GOAL OF THE EXERCISE - Only the lines from the one containing "ruleValidation | External" through the last line of the data are to be written out, exactly and in full.

------------------------------------------------------------

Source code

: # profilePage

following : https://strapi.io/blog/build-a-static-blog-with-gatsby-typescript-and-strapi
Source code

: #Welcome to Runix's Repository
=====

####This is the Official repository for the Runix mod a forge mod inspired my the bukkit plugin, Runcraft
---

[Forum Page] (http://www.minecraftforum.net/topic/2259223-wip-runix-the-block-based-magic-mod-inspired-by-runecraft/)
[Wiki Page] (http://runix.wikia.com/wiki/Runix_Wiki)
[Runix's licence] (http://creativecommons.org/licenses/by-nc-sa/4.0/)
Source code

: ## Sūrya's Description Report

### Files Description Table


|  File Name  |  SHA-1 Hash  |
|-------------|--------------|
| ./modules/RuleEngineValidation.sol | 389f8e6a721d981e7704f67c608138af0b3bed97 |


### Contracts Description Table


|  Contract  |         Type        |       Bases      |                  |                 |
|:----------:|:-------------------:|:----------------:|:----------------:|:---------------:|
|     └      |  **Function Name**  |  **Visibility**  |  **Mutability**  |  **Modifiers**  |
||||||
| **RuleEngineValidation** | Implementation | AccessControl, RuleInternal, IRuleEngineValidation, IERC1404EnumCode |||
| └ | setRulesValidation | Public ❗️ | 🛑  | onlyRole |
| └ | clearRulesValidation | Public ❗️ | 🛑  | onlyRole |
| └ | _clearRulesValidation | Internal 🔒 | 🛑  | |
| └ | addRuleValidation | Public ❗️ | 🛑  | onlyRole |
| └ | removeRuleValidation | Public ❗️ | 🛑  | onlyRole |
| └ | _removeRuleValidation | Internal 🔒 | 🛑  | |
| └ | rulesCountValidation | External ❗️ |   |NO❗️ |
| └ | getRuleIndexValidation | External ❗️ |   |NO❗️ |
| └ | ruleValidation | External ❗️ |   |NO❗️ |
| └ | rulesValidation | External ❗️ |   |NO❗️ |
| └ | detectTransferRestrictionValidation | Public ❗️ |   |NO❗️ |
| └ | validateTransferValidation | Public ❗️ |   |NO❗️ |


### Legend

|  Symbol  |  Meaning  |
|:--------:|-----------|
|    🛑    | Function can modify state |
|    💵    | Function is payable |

------------------------------------------------------------

RESPONSE TO THIS EXERCISE -
| └ | ruleValidation | External ❗️ |   |NO❗️ |
| └ | rulesValidation | External ❗️ |   |NO❗️ |
| └ | detectTransferRestrictionValidation | Public ❗️ |   |NO❗️ |
| └ | validateTransferValidation | Public ❗️ |   |NO❗️ |


### Legend

|  Symbol  |  Meaning  |
|:--------:|-----------|
|    🛑    | Function can modify state |
|    💵    | Function is payable |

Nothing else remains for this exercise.